## Provided material
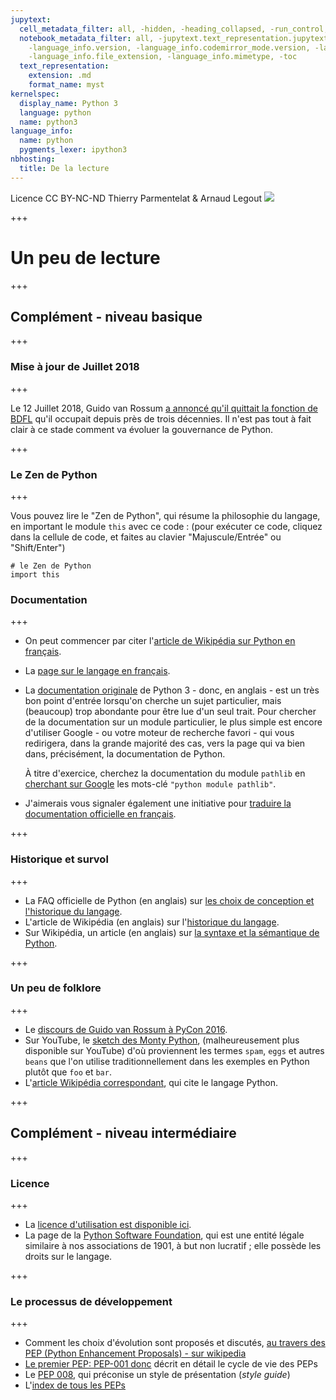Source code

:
 ```yaml
---
jupytext:
  cell_metadata_filter: all, -hidden, -heading_collapsed, -run_control, -trusted
  notebook_metadata_filter: all, -jupytext.text_representation.jupytext_version, -jupytext.text_representation.format_version,
    -language_info.version, -language_info.codemirror_mode.version, -language_info.codemirror_mode,
    -language_info.file_extension, -language_info.mimetype, -toc
  text_representation:
    extension: .md
    format_name: myst
kernelspec:
  display_name: Python 3
  language: python
  name: python3
language_info:
  name: python
  pygments_lexer: ipython3
nbhosting:
  title: De la lecture
---
```


<div class="licence">
<span>Licence CC BY-NC-ND</span>
<span>Thierry Parmentelat &amp; Arnaud Legout</span>
<span><img src="media/both-logos-small-alpha.png" /></span>
</div>

+++

# Un peu de lecture

+++

## Complément - niveau basique

+++

### Mise à jour de Juillet 2018

+++

Le 12 Juillet 2018, Guido van Rossum [a annoncé qu'il quittait la fonction de BDFL](https://lwn.net/Articles/759654/) qu'il occupait depuis près de trois décennies. Il n'est pas tout à fait clair à ce stade comment va évoluer la gouvernance de Python.

+++

### Le Zen de Python

+++

Vous pouvez lire le "Zen de Python", qui résume la philosophie du langage, en important le module `this` avec ce code&nbsp;: (pour exécuter ce code, cliquez dans la cellule de code, et faites au clavier "Majuscule/Entrée" ou "Shift/Enter")

```{code-cell} ipython3
# le Zen de Python
import this
```

### Documentation

+++

* On peut commencer par citer l'[article de Wikipédia sur Python en français](http://fr.wikipedia.org/wiki/Python_%28langage%29).
* La [page sur le langage en français](https://wiki.python.org/moin/FrenchLanguage).
* La [documentation originale](https://docs.python.org/3/) de Python 3 - donc, en anglais - est un très bon point d'entrée lorsqu'on cherche un sujet particulier, mais (beaucoup) trop abondante pour être lue d'un seul trait. Pour chercher de la documentation sur un module particulier, le plus simple est encore d'utiliser Google - ou votre moteur de recherche favori - qui vous redirigera, dans la grande majorité des cas, vers la page qui va bien dans, précisément, la documentation de Python.

  À titre d'exercice, cherchez la documentation du module `pathlib` en [cherchant sur Google](https://www.google.fr/search?q=python+module+pathlib) les mots-clé `"python module pathlib"`.

* J'aimerais vous signaler également une initiative pour [traduire la documentation officielle en français](https://docs.python.org/fr/3/).

+++

### Historique et survol

+++

* La FAQ officielle de Python (en anglais) sur [les choix de conception et l'historique du langage](https://docs.python.org/3/faq/design.html).
* L'article de Wikipédia (en anglais) sur l'[historique du langage](http://en.wikipedia.org/wiki/History_of_Python).
* Sur Wikipédia, un article (en anglais) sur [la syntaxe et la sémantique de Python](http://en.wikipedia.org/wiki/Python_syntax_and_semantics).

+++

### Un peu de folklore

+++

* Le [discours de Guido van Rossum à PyCon 2016](https://www.youtube.com/watch?v=YgtL4S7Hrwo).
* Sur YouTube, le [sketch des Monty Python](https://www.truestories.fr/1325-L_origine_du_mot_Spam), (malheureusement plus disponible sur YouTube) d'où proviennent les termes `spam`, `eggs` et autres `beans` que l'on utilise traditionnellement dans les exemples en Python plutôt que `foo` et `bar`.
* L'[article Wikipédia correspondant](http://en.wikipedia.org/wiki/Spam_%28Monty_Python%29), qui cite le langage Python.

+++

## Complément - niveau intermédiaire

+++

### Licence

+++

* La [licence d'utilisation est disponible ici](https://docs.python.org/3/license.html).
* La page de la [Python Software Foundation](https://www.python.org/psf/), qui est une entité légale similaire à nos associations de 1901, à but non lucratif&nbsp;; elle possède les droits sur le langage.

+++

### Le processus de développement

+++

* Comment les choix d'évolution sont proposés et discutés, [au travers des PEP (Python Enhancement Proposals) - sur wikipedia](http://en.wikipedia.org/wiki/Python_%28programming_language%29#Development)
* [Le premier PEP: PEP-001 donc](http://legacy.python.org/dev/peps/pep-0001/) décrit en détail le cycle de vie des PEPs
* Le [PEP 008](http://legacy.python.org/dev/peps/pep-0008), qui préconise un style de présentation (*style guide*)
* L'[index de tous les PEPs](http://legacy.python.org/dev/peps/)
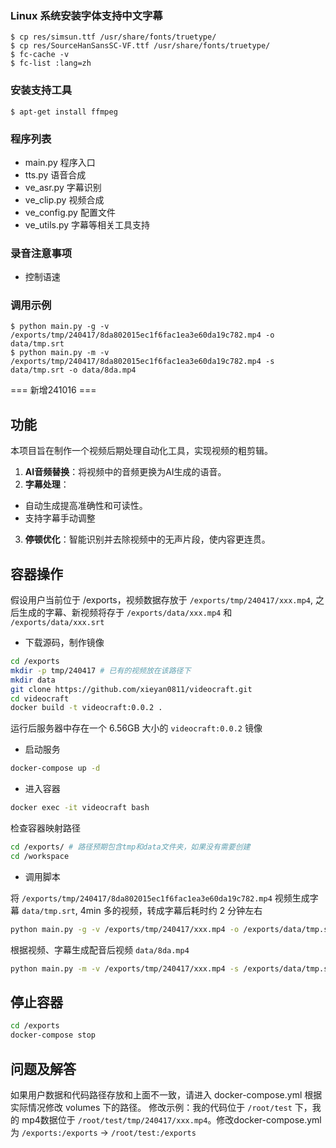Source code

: ### Linux 系统安装字体支持中文字幕

``` shell
$ cp res/simsun.ttf /usr/share/fonts/truetype/
$ cp res/SourceHanSansSC-VF.ttf /usr/share/fonts/truetype/
$ fc-cache -v
$ fc-list :lang=zh
```

### 安装支持工具

``` shell
$ apt-get install ffmpeg
```

### 程序列表
* main.py 程序入口
* tts.py  语音合成
* ve_asr.py   字幕识别
* ve_clip.py  视频合成
* ve_config.py  配置文件
* ve_utils.py 字幕等相关工具支持

### 录音注意事项
* 控制语速


### 调用示例
``` shell
$ python main.py -g -v /exports/tmp/240417/8da802015ec1f6fac1ea3e60da19c782.mp4 -o data/tmp.srt
$ python main.py -m -v /exports/tmp/240417/8da802015ec1f6fac1ea3e60da19c782.mp4 -s data/tmp.srt -o data/8da.mp4
```

=== 新增241016 ===
## 功能

本项目旨在制作一个视频后期处理自动化工具，实现视频的粗剪辑。

1. **AI音频替换**：将视频中的音频更换为AI生成的语音。
2. **字幕处理**：
- 自动生成提高准确性和可读性。
- 支持字幕手动调整
3. **停顿优化**：智能识别并去除视频中的无声片段，使内容更连贯。
## 容器操作

假设用户当前位于 /exports，视频数据存放于 `/exports/tmp/240417/xxx.mp4`, 之后生成的字幕、新视频将存于 `/exports/data/xxx.mp4` 和 `/exports/data/xxx.srt`

- 下载源码，制作镜像
```bash
cd /exports
mkdir -p tmp/240417 # 已有的视频放在该路径下
mkdir data
git clone https://github.com/xieyan0811/videocraft.git
cd videocraft
docker build -t videocraft:0.0.2 .
```
运行后服务器中存在一个 6.56GB 大小的 `videocraft:0.0.2` 镜像

- 启动服务

```bash
docker-compose up -d
```

- 进入容器
```bash
docker exec -it videocraft bash
```

检查容器映射路径
```bash
cd /exports/ # 路径预期包含tmp和data文件夹，如果没有需要创建
cd /workspace
```

- 调用脚本

将 `/exports/tmp/240417/8da802015ec1f6fac1ea3e60da19c782.mp4` 视频生成字幕 `data/tmp.srt`, 4min 多的视频，转成字幕后耗时约 2 分钟左右
```bash
python main.py -g -v /exports/tmp/240417/xxx.mp4 -o /exports/data/tmp.srt
```

根据视频、字幕生成配音后视频 `data/8da.mp4`
```bash
python main.py -m -v /exports/tmp/240417/xxx.mp4 -s /exports/data/tmp.srt -o /exports/data/8da.mp4
```

## 停止容器

```bash
cd /exports
docker-compose stop
```
## 问题及解答

如果用户数据和代码路径存放和上面不一致，请进入 docker-compose.yml 根据实际情况修改 volumes 下的路径。
修改示例：我的代码位于 `/root/test` 下，我的 mp4数据位于 `/root/test/tmp/240417/xxx.mp4`。修改docker-compose.yml 为
`/exports:/exports` -> `/root/test:/exports`
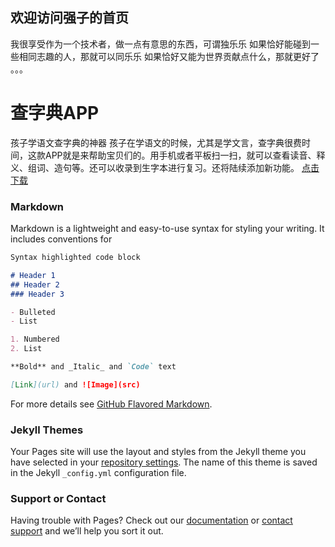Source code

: ## 欢迎访问强子的首页
我很享受作为一个技术者，做一点有意思的东西，可谓独乐乐
如果恰好能碰到一些相同志趣的人，那就可以同乐乐
如果恰好又能为世界贡献点什么，那就更好了
。。。

# 查字典APP
孩子学语文查字典的神器
孩子在学语文的时候，尤其是学文言，查字典很费时间，这款APP就是来帮助宝贝们的。用手机或者平板扫一扫，就可以查看读音、释义、组词、造句等。还可以收录到生字本进行复习。还将陆续添加新功能。
[点击下载](https://github.com/qiangzi777/qiangzi777.github.io/edit/master/README.md)


### Markdown

Markdown is a lightweight and easy-to-use syntax for styling your writing. It includes conventions for

```markdown
Syntax highlighted code block

# Header 1
## Header 2
### Header 3

- Bulleted
- List

1. Numbered
2. List

**Bold** and _Italic_ and `Code` text

[Link](url) and ![Image](src)
```

For more details see [GitHub Flavored Markdown](https://guides.github.com/features/mastering-markdown/).

### Jekyll Themes

Your Pages site will use the layout and styles from the Jekyll theme you have selected in your [repository settings](https://github.com/qiangzi777/qiangzi777.github.io/settings). The name of this theme is saved in the Jekyll `_config.yml` configuration file.

### Support or Contact

Having trouble with Pages? Check out our [documentation](https://docs.github.com/categories/github-pages-basics/) or [contact support](https://github.com/contact) and we’ll help you sort it out.
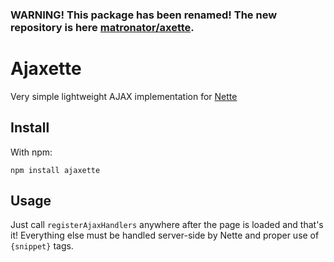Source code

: ### WARNING! This package has been renamed! The new repository is here <a href="https://github.com/matronator/axette">matronator/axette</a>.

# Ajaxette

Very simple lightweight AJAX implementation for [Nette](https://nette.org)

## Install

With npm:

```
npm install ajaxette
```

## Usage

Just call `registerAjaxHandlers` anywhere after the page is loaded and that's it! Everything else must be handled server-side by Nette and proper use of `{snippet}` tags.
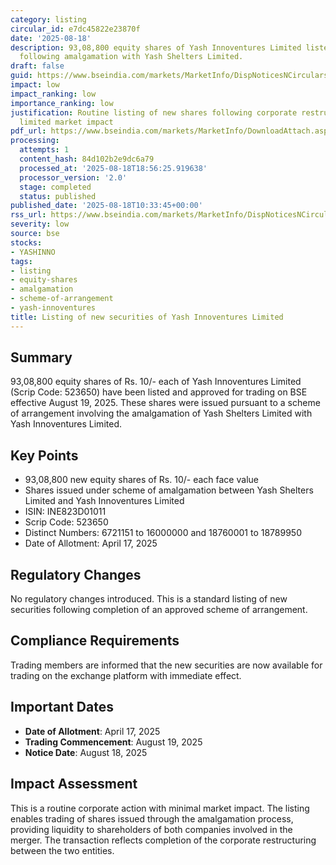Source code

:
 ```yaml
---
category: listing
circular_id: e7dc45822e23870f
date: '2025-08-18'
description: 93,08,800 equity shares of Yash Innoventures Limited listed for trading
  following amalgamation with Yash Shelters Limited.
draft: false
guid: https://www.bseindia.com/markets/MarketInfo/DispNoticesNCirculars.aspx?Noticeid={361EEE4A-CCEE-4CE2-A127-C19EBDD161B5}&noticeno=20250818-14&dt=08/18/2025&icount=14&totcount=77&flag=0
impact: low
impact_ranking: low
importance_ranking: low
justification: Routine listing of new shares following corporate restructuring with
  limited market impact
pdf_url: https://www.bseindia.com/markets/MarketInfo/DownloadAttach.aspx?id=20250818-14&attachedId=
processing:
  attempts: 1
  content_hash: 84d102b2e9dc6a79
  processed_at: '2025-08-18T18:56:25.919638'
  processor_version: '2.0'
  stage: completed
  status: published
published_date: '2025-08-18T10:33:45+00:00'
rss_url: https://www.bseindia.com/markets/MarketInfo/DispNoticesNCirculars.aspx?Noticeid={361EEE4A-CCEE-4CE2-A127-C19EBDD161B5}&noticeno=20250818-14&dt=08/18/2025&icount=14&totcount=77&flag=0
severity: low
source: bse
stocks:
- YASHINNO
tags:
- listing
- equity-shares
- amalgamation
- scheme-of-arrangement
- yash-innoventures
title: Listing of new securities of Yash Innoventures Limited
---
```


## Summary

93,08,800 equity shares of Rs. 10/- each of Yash Innoventures Limited (Scrip Code: 523650) have been listed and approved for trading on BSE effective August 19, 2025. These shares were issued pursuant to a scheme of arrangement involving the amalgamation of Yash Shelters Limited with Yash Innoventures Limited.

## Key Points

- 93,08,800 new equity shares of Rs. 10/- each face value
- Shares issued under scheme of amalgamation between Yash Shelters Limited and Yash Innoventures Limited
- ISIN: INE823D01011
- Scrip Code: 523650
- Distinct Numbers: 6721151 to 16000000 and 18760001 to 18789950
- Date of Allotment: April 17, 2025

## Regulatory Changes

No regulatory changes introduced. This is a standard listing of new securities following completion of an approved scheme of arrangement.

## Compliance Requirements

Trading members are informed that the new securities are now available for trading on the exchange platform with immediate effect.

## Important Dates

- **Date of Allotment**: April 17, 2025
- **Trading Commencement**: August 19, 2025
- **Notice Date**: August 18, 2025

## Impact Assessment

This is a routine corporate action with minimal market impact. The listing enables trading of shares issued through the amalgamation process, providing liquidity to shareholders of both companies involved in the merger. The transaction reflects completion of the corporate restructuring between the two entities.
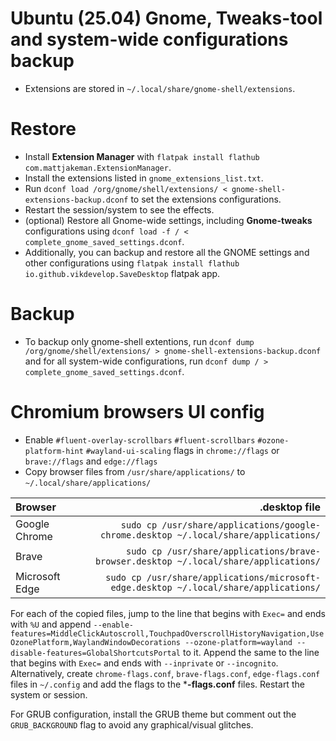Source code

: # Ubuntu (25.04) Gnome, Tweaks-tool and system-wide configurations backup

* Extensions are stored in ```~/.local/share/gnome-shell/extensions```.

# Restore
- Install **Extension Manager** with `flatpak install flathub com.mattjakeman.ExtensionManager`.
- Install the extensions listed in `gnome_extensions_list.txt`.
- Run `dconf load /org/gnome/shell/extensions/ < gnome-shell-extensions-backup.dconf` to set the extensions configurations. 
- Restart the session/system to see the effects.
- (optional) Restore all Gnome-wide settings, including **Gnome-tweaks** configurations using `dconf load -f / < complete_gnome_saved_settings.dconf`.
- Additionally, you can backup and restore all the GNOME settings and other configurations using `flatpak install flathub io.github.vikdevelop.SaveDesktop` flatpak app.

# Backup
- To backup only gnome-shell extentions, run `dconf dump /org/gnome/shell/extensions/ > gnome-shell-extensions-backup.dconf` and for all system-wide configurations, run `dconf dump / > complete_gnome_saved_settings.dconf`.

# Chromium browsers UI config

- Enable `#fluent-overlay-scrollbars` `#fluent-scrollbars` `#ozone-platform-hint` `#wayland-ui-scaling` flags in `chrome://flags` or `brave://flags` and `edge://flags`
- Copy browser files from `/usr/share/applications/` to `~/.local/share/applications/`

| Browser | .desktop file |
|:---|---:|
| Google Chrome | `sudo cp /usr/share/applications/google-chrome.desktop ~/.local/share/applications/` |
| Brave | `sudo cp /usr/share/applications/brave-browser.desktop ~/.local/share/applications/` |
| Microsoft Edge | `sudo cp /usr/share/applications/microsoft-edge.desktop ~/.local/share/applications/` |

For each of the copied files, jump to the line that begins with `Exec=` and ends with `%U` and append `--enable-features=MiddleClickAutoscroll,TouchpadOverscrollHistoryNavigation,UseOzonePlatform,WaylandWindowDecorations --ozone-platform=wayland --disable-features=GlobalShortcutsPortal` to it. Append the same to the line that begins with `Exec=` and ends with `--inprivate` or `--incognito`. Alternatively, create `chrome-flags.conf`, `brave-flags.conf`, `edge-flags.conf` files in `~/.config` and add the flags to the ***-flags.conf** files. Restart the system or session.

For GRUB configuration, install the GRUB theme but comment out the `GRUB_BACKGROUND` flag to avoid any graphical/visual glitches.

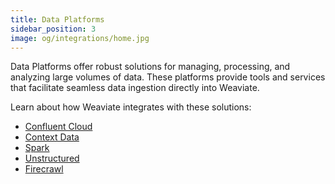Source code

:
 ```yaml
---
title: Data Platforms
sidebar_position: 3
image: og/integrations/home.jpg
---
```


Data Platforms offer robust solutions for managing, processing, and analyzing large volumes of data. These platforms provide tools and services that facilitate seamless data ingestion directly into Weaviate. 

Learn about how Weaviate integrates with these solutions:
* [Confluent Cloud](/developers/integrations/data-platforms/confluent-cloud)
* [Context Data](/developers/integrations/data-platforms/context-data/)
* [Spark](/developers/integrations/data-platforms/spark)
* [Unstructured](/developers/integrations/data-platforms/unstructured)
* [Firecrawl](/developers/integrations/data-platforms/firecrawl/)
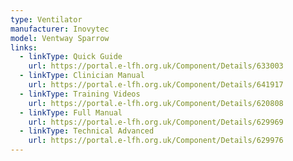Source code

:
 ```yaml
---
type: Ventilator
manufacturer: Inovytec
model: Ventway Sparrow
links:
  - linkType: Quick Guide
    url: https://portal.e-lfh.org.uk/Component/Details/633003
  - linkType: Clinician Manual
    url: https://portal.e-lfh.org.uk/Component/Details/641917
  - linkType: Training Videos
    url: https://portal.e-lfh.org.uk/Component/Details/620808
  - linkType: Full Manual
    url: https://portal.e-lfh.org.uk/Component/Details/629969
  - linkType: Technical Advanced
    url: https://portal.e-lfh.org.uk/Component/Details/629976
---
```

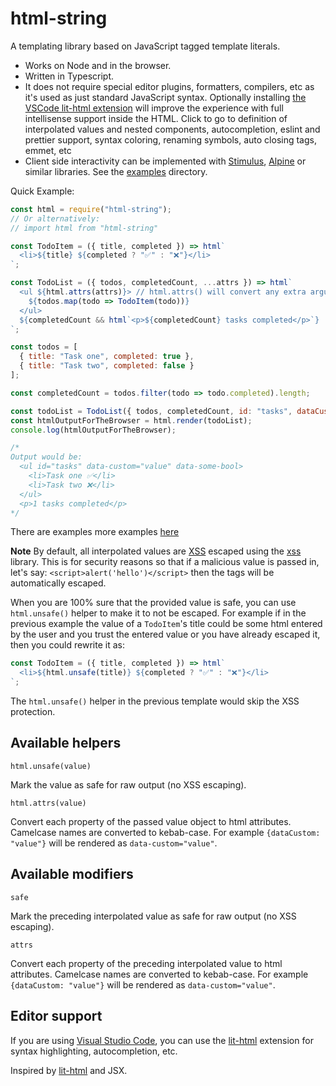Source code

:# html-string

A templating library based on JavaScript tagged template literals.

- Works on Node and in the browser.
- Written in Typescript.
- It does not require special editor plugins, formatters, compilers, etc as it's used as just standard JavaScript syntax. Optionally installing [the VSCode lit-html extension](https://marketplace.visualstudio.com/items?itemName=bierner.lit-html) will improve the experience with full intellisense support inside the HTML. Click to go to definition of interpolated values and nested components, autocompletion, eslint and prettier support, syntax coloring, renaming symbols, auto closing tags, emmet, etc
- Client side interactivity can be implemented with [Stimulus](https://stimulus.hotwired.dev/), [Alpine](https://alpinejs.dev/) or similar libraries. See the [examples](examples) directory.

Quick Example:

```JavaScript
const html = require("html-string");
// Or alternatively:
// import html from "html-string"

const TodoItem = ({ title, completed }) => html`
  <li>${title} ${completed ? "✅" : "❌"}</li>
`;

const TodoList = ({ todos, completedCount, ...attrs }) => html`
  <ul ${html.attrs(attrs)}> // html.attrs() will convert any extra arguments to html attributes.
    ${todos.map(todo => TodoItem(todo))}
  </ul>
  ${completedCount && html`<p>${completedCount} tasks completed</p>`}
`;

const todos = [
  { title: "Task one", completed: true },
  { title: "Task two", completed: false }
];

const completedCount = todos.filter(todo => todo.completed).length;

const todoList = TodoList({ todos, completedCount, id: "tasks", dataCustom: "value", dataSomeBool: true});
const htmlOutputForTheBrowser = html.render(todoList);
console.log(htmlOutputForTheBrowser);

/*
Output would be:
  <ul id="tasks" data-custom="value" data-some-bool>
    <li>Task one ✅</li>
    <li>Task two ❌</li>
  </ul>
  <p>1 tasks completed</p>
*/
```

There are examples more examples [here](https://github.com/msurdi/html-string/tree/master/examples)

**Note**
By default, all interpolated values are [XSS](https://es.wikipedia.org/wiki/Cross-site_scripting) escaped using the [xss](https://www.npmjs.com/package/xss) library.
This is for security reasons so that if a malicious value is passed in, let's say: `<script>alert('hello')</script>` then the tags will be automatically escaped.

When you are 100% sure that the provided value is safe, you can use  `html.unsafe()` helper to make it to not be escaped. For example if in the previous example
the value of a `TodoItem`'s title could be some html entered by the user and you trust the entered value or you have already escaped it, then you could rewrite it as:

```JavaScript
const TodoItem = ({ title, completed }) => html`
  <li>${html.unsafe(title)} ${completed ? "✅" : "❌"}</li>
`;
```

The `html.unsafe()` helper in the previous template would skip the XSS protection.

## Available helpers

`html.unsafe(value)`

Mark the value as safe for raw output (no XSS escaping).

`html.attrs(value)`

Convert each property of the passed value object to html attributes. Camelcase names
are converted to kebab-case. For example `{dataCustom: "value"}` will be rendered as `data-custom="value"`.

## Available modifiers

`safe`

  Mark the preceding interpolated value as safe for raw output (no XSS escaping).

`attrs`

  Convert each property of the preceding interpolated value to html attributes. Camelcase names
are converted to kebab-case. For example `{dataCustom: "value"}` will be rendered as `data-custom="value"`.

## Editor support

If you are using [Visual Studio Code](https://code.visualstudio.com/), you can use the [lit-html](https://marketplace.visualstudio.com/items?itemName=bierner.lit-html) extension for syntax highlighting, autocompletion, etc.

Inspired by [lit-html](https://lit-html.polymer-project.org) and JSX.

## What this task involves
When the word "configurations" appears in a line of the listing, copy that line.

## Output below
: # Ubuntu (25.04) Gnome, Tweaks-tool and system-wide configurations backup
- Run `dconf load /org/gnome/shell/extensions/ < gnome-shell-extensions-backup.dconf` to set the extensions configurations. 
- (optional) Restore all Gnome-wide settings, including **Gnome-tweaks** configurations using `dconf load -f / < complete_gnome_saved_settings.dconf`.
- Additionally, you can backup and restore all the GNOME settings and other configurations using `flatpak install flathub io.github.vikdevelop.SaveDesktop` flatpak app.
- To backup only gnome-shell extentions, run `dconf dump /org/gnome/shell/extensions/ > gnome-shell-extensions-backup.dconf` and for all system-wide configurations, run `dconf dump / > complete_gnome_saved_settings.dconf`.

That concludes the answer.